Corporate Identity Federation

• It allows to use existing identity store for AWS access –
  • AWS Directory services
  • SAML
  • custom federation proxy
• Uses role architecture.
• Temp access by STS and access obtained via GetFederationToken or STS:AssumeRole operations.
• AssumeRole session min 15 minutes, Max 1 hr, Default 1hr; GetFederationToken min 15 min, Max 36 hrs, Default 12 hrs
• allows seperation of responsibilities, minimize admin overhead.

Custom Proxy – Console – AssumeRole

• Corporate User Browse the Fed Proxy domain.com
• Fed Proxy authenticates user to LDAP
• LDAP get groups from Fed Proxy
• Fed Proxy sends list roles request
• STS returns list of roles
• User will select appropriate role
• Fed Proxy sends STS:AssumeRole
• STS returns STS:AssumeRole responses
• Generate URL and redirect to user
• User access URL and get console access

Custom Proxy – API – GetFederationToken

• Corporate App browse Fed Proxy
• FedProxy authenticats App to LDAP
• Directory sends Entitlements to Fed Proxy
• Fed Proxy send GetFederationToken to STS
• STS returns GetFederationToken reponse
• Session
• Call APIs

Both use cases needs an IAM user. GetFederationToken does not support MFA.

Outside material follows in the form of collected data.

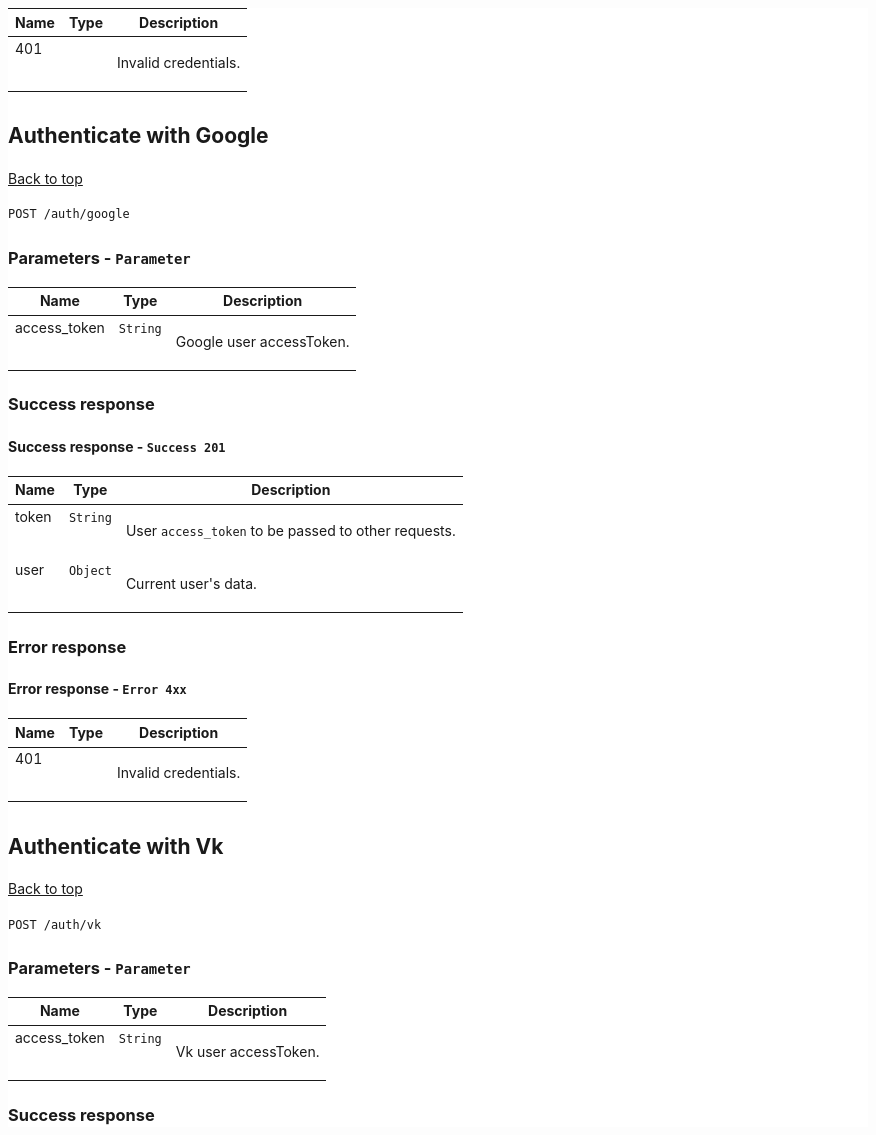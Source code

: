 | Name     | Type       | Description                           |
|----------|------------|---------------------------------------|
| 401 |  | <p>Invalid credentials.</p> |

## <a name='Authenticate-with-Google'></a> Authenticate with Google
[Back to top](#top)

```
POST /auth/google
```

### Parameters - `Parameter`

| Name     | Type       | Description                           |
|----------|------------|---------------------------------------|
| access_token | `String` | <p>Google user accessToken.</p> |

### Success response

#### Success response - `Success 201`

| Name     | Type       | Description                           |
|----------|------------|---------------------------------------|
| token | `String` | <p>User <code>access_token</code> to be passed to other requests.</p> |
| user | `Object` | <p>Current user's data.</p> |

### Error response

#### Error response - `Error 4xx`

| Name     | Type       | Description                           |
|----------|------------|---------------------------------------|
| 401 |  | <p>Invalid credentials.</p> |

## <a name='Authenticate-with-Vk'></a> Authenticate with Vk
[Back to top](#top)

```
POST /auth/vk
```

### Parameters - `Parameter`

| Name     | Type       | Description                           |
|----------|------------|---------------------------------------|
| access_token | `String` | <p>Vk user accessToken.</p> |

### Success response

SAML – Console – AssumeRoleWithSAML

• Corporate user access AD FS
• AD FS authenticates user against Directory
• SAML Token contains membership generated
• Sigin in with SAML Token to AWS Sign-in Endpoint
• AssumeRoleWithSAML send to STS
• STS returns Creds
• AWS Sign-in endpoint returns Console URL
• Corporate user Redirected to AWS Console
• No need to maintain dedicated Fed proxy for application, proxy doesnt need any IAM permission.